When choosing a power meter, be aware of how to swap or charge the battery. Most units are fairly straightforward, but some are a little more difficult than others. For example, an SRM Crank Spider power meter requires removing the chainrings and quite a few other steps. But, the battery lasts for 100 hours and can be charged 500 times. In other words, you’ll only need to replace it every 750,000 miles or so. SRAM Quarq uses coin batteries, and Race Face/Easton Cinch is a USB charger. Regardless of which power meter you choose, it’s good to know how often you’ll need to change or charge the battery.

Accuracy vs. consistency

When buying a power meter, you’ll often see a product list their accuracy numbers within +/- X%. Accuracy is important, especially if you’re comparing your numbers to those of other riders. But maybe even more important is consistency. As long as a power meter’s readings are consistent from ride to ride, it will be useful for measuring your performance and tracking your progress. For performance-oriented riders, the most important person you need to compete with is yourself.

Single-leg vs. double-leg measurement

Though single-sided power measurement is consistent and effective, some argue that it provides an incomplete picture. Still, even if a rider isn’t pedaling with an exact balance of power in each leg, generally, small inaccuracies aren’t as important as overall improvement in power numbers. If you are training seriously, though, it’s understandable that power and technique are both very important. You want to know if one leg is constantly putting out more power than the other, so that you can address the issue and maximize your overall performance. In this case, it makes most sense to invest in a power meter that measures both sides. Those recovering from an injury might also prefer the complete data a double-sided power meter will offer.

Zero-offset

Power meters contain tiny, highly sensitive strain gauges that sometimes build up residual torque that can interfere with power readings. Conducting a zero-offset is a lot like adding a tare to a scale before weighing. The strain gauges are reading a small amount of power even when there’s none. Zeroing out your meter each time you use it (or once a week) is easy (usually just the press of a button on your bike computer or an option in your power meter brand’s smartphone app), and ensures that you’re getting accurate data.

Wireless connectivity

Power is useless unless a rider can see their data. Most riders will view their power on a computer or smartphone mounted to the bike. Older power meters required a wire to transmit data to a head unit but all new power meters transmit data wirelessly. For wireless transmission, ANT+ has been around longer, but Bluetooth Smart (or BLE/BTLE) has sprung up as an additional transmission option on most new products, and tends to be more stable overall.

Conclusion

For most people, choosing a power meter comes down to cost, ease of installation, compatibility, and where the power meter is located on the bike.

If you always ride the same bike with the same wheels and pedals, and you don’t need hyper-accurate data from both legs, any power meter is on the table — crank spindle, crank arm, rear hub, or pedal.

Riders who swap out pedals and wheelsets for races or different kinds of riding should avoid pedal and hub units.

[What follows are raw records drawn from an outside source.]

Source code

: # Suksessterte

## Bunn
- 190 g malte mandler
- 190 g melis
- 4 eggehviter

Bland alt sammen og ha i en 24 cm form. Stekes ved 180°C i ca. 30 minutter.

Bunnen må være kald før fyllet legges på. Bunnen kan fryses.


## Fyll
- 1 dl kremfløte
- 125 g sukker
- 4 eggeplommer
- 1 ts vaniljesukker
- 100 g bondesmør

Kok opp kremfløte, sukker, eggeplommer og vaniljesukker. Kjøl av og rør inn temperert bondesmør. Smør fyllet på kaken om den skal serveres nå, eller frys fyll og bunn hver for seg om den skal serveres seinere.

If you’re interested in the most precise data out there, with measurements for both legs, look at crank spider power meters. Of course, this is also best for riders who are primarily riding a single bike, not swapping between road and mountain bikes, for example.

Single-sided power meters are the way to go for those with limited budgets. They give accurate, reliable data that you can use to train more consistently and track progress.

No matter which power meter you choose, be sure to do your homework so that you can interpret the numbers — or hire a coach to help you — so that you can make the most of all of your data and progress.